MM: Abbiamo iniziato parlando del contesto anni Settanta, chiudiamo parlando del contesto attuale: Cosa trovi di cambiato da allora?

AL: Molte cose. Non voglio sembrare severo, ma quando ero giovane gli artisti si scoprivano ma non si inventavano, oggi accade che molti artisti si inventano. É una dimensione nuova del fare arte.

MM: Non accade solo a Palermo…

AL: … stavo aggiungendo, infatti, che è una dimensione globale che tocca anche Palermo, dove per altro ci sono artisti di straordinaria bravura e intelligenza.
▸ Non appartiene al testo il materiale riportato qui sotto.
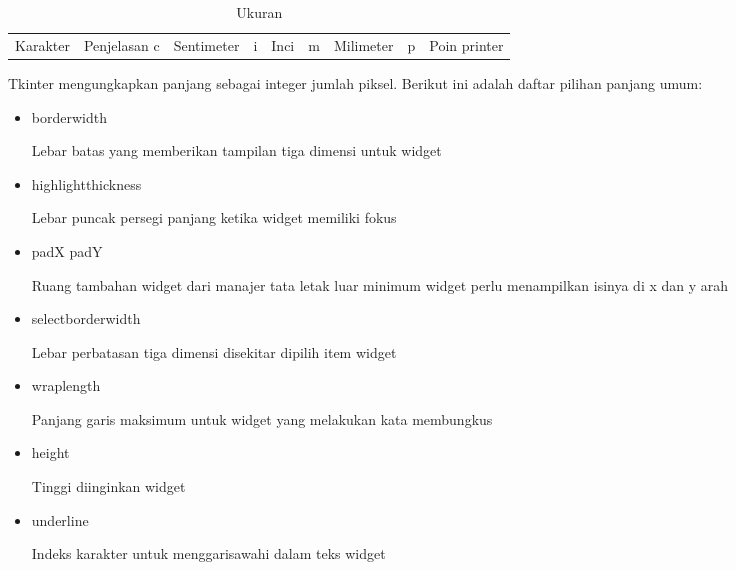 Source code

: \begin{itemize}


\begin{table}[ht]
	\caption{Ukuran}
	\begin{tabular*}{\textwidth}{@{\extracolsep{\fill}}lcc}
		\hline
		Karakter&  Penjelasan \cr
		\hline
		c&Sentimeter&\cr
		i&Inci&\cr
		m&Milimeter&\cr
		p&Poin printer\cr
		\hline
	\end{tabular*}
	\begin{tablenotes}
	\end{tablenotes}
\end{table}




 \hspace*{0.5in} \vspace{12pt}
 \hspace*{0.5in} Tkinter mengungkapkan panjang sebagai integer jumlah piksel. Berikut ini adalah daftar pilihan panjang umum: \par
\noindent 
\begin{itemize}
\item borderwidth \par
Lebar batas yang memberikan tampilan tiga dimensi untuk widget \par
\noindent 
\item highlightthickness \par
Lebar puncak persegi panjang ketika widget memiliki fokus \par
\noindent 
\item padX padY \par
Ruang tambahan widget dari manajer tata letak luar minimum widget perlu menampilkan isinya di x dan y arah \par
\noindent 
\item selectborderwidth \par
Lebar perbatasan tiga dimensi disekitar dipilih item widget \par
\noindent 
\item wraplength \par
Panjang garis maksimum untuk widget yang melakukan kata membungkus \par
\noindent 
\item height \par
Tinggi diinginkan widget \par
\noindent 
\item underline \par
Indeks karakter untuk menggarisawahi dalam teks widget  \par

\end{itemize}
\end{itemize}
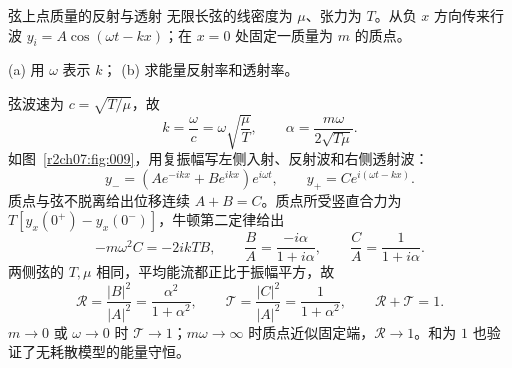 \begin{practicebox}{弦上点质量的反射与透射}
无限长弦的线密度为 $\mu$、张力为 $T$。从负 $x$ 方向传来行波
$y_i=A\cos(\omega t-kx)$；在 $x=0$ 处固定一质量为 $m$ 的质点。

(a) 用 $\omega$ 表示 $k$；
(b) 求能量反射率和透射率。
\label{r2ch07:pr:002}
\begin{solution}
弦波速为 $c=\sqrt{T/\mu}$，故
\begin{equation}
 k=\frac\omega c=\omega\sqrt{\frac\mu T},\qquad
 \alpha=\frac{m\omega}{2\sqrt{T\mu}}.
 \label{r2ch07:eq:029}
\end{equation}
如图~\ref{r2ch07:fig:009}，用复振幅写左侧入射、反射波和右侧透射波：
\[
 y_-=(Ae^{-ikx}+Be^{ikx})e^{i\omega t},\qquad
 y_+=Ce^{i(\omega t-kx)}.
\]
质点与弦不脱离给出位移连续 $A+B=C$。质点所受竖直合力为
$T[y_x(0^+)-y_x(0^-)]$，牛顿第二定律给出
\begin{equation}
 -m\omega^2C=-2ikTB,\qquad
 \frac BA=\frac{-i\alpha}{1+i\alpha},\qquad
 \frac CA=\frac1{1+i\alpha}.
 \label{r2ch07:eq:030}
\end{equation}
两侧弦的 $T,\mu$ 相同，平均能流都正比于振幅平方，故
\begin{equation}
 \boxed{\mathcal R=\frac{|B|^2}{|A|^2}=\frac{\alpha^2}{1+\alpha^2}},
 \qquad
 \boxed{\mathcal T=\frac{|C|^2}{|A|^2}=\frac1{1+\alpha^2}},
 \qquad \mathcal R+\mathcal T=1.
 \label{r2ch07:eq:031}
\end{equation}
$m\to0$ 或 $\omega\to0$ 时 $\mathcal T\to1$；$m\omega\to\infty$ 时质点近似固定端，$\mathcal R\to1$。和为 $1$ 也验证了无耗散模型的能量守恒。
\figPointScatter
\end{solution}
\end{practicebox}

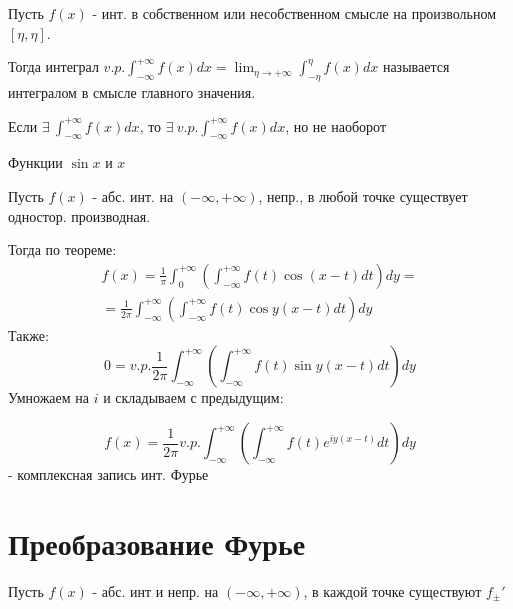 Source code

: \documentclass{article}
\begin{document}
\begin{definition}
  Пусть $f(x)$ - инт. в собственном или несобственном смысле на произвольном $[\eta,\eta]$.

  Тогда интеграл $v.p.\int_{-\infty}^{+\infty}f(x)dx=\lim_{\eta \to +\infty}\int_{-\eta}^{\eta}f(x)dx$
  называется интегралом в смысле главного значения.
\end{definition}
\begin{remark}
  Если $\exists \ \int_{-\infty}^{+\infty}f(x)dx$, то $\exists \ v.p. \int_{-\infty}^{+\infty}f(x)dx$, но не наоборот
\end{remark}
\begin{eg}
  Функции $\sin x$ и $x$
\end{eg}
Пусть $f(x)$ - абс. инт. на $(-\infty,+\infty)$, непр., в любой точке существует одностор. производная.

Тогда по теореме:
\begin{gather*}
  f(x)=\frac{1}{\pi}\int_{0}^{+\infty}\left(\int_{-\infty}^{+\infty}f(t)\cos(x-t)dt\right)dy = \\ 
  = \frac{1}{2\pi}\int_{-\infty}^{+\infty}\left(\int_{-\infty}^{+\infty}f(t)\cos y (x-t)dt\right)dy
\end{gather*}
Также:
\[
  0=v.p.\frac{1}{2\pi}\int_{-\infty}^{+\infty}\left(\int_{-\infty}^{+\infty}f(t)\sin y(x-t)dt\right)dy
\]
Умножаем на $i$ и складываем с предыдущим:
\begin{definition}
\[
  f(x)=\frac{1}{2\pi}v.p. \int_{-\infty}^{+\infty}\left(\int_{-\infty}^{+\infty}f(t)e^{iy(x-t)}dt\right)dy \tag{0}
\]
- комплексная запись инт. Фурье
\end{definition}

\section{Преобразование Фурье}
Пусть $f(x)$ - абс. инт и непр. на $(-\infty,+\infty)$, в каждой точке существуют $f_{\pm}'$
\end{document}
Ciononostante esiste anche una situazione quasi artificiale dove gli artisti giovani sono molto assistiti … noi eravamo privi di riferimenti, bradi, e ci piaceva esserlo: eravamo “poveri e superbi”. Oggi il “giovane artista” è diventato una categoria molto tenuta d’occhio, molto assistita, anche familiarmente.  La dimensione del “talent show” dopo aver invaso le case discografiche, sta invadendo le cucine dei ristoranti e le gallerie d’arte.  Mio padre sapeva a malapena ciò che facevo e talvolta mi guardava con un certo scettico sospetto. Quel suo sguardo laico mi ha fatto crescere.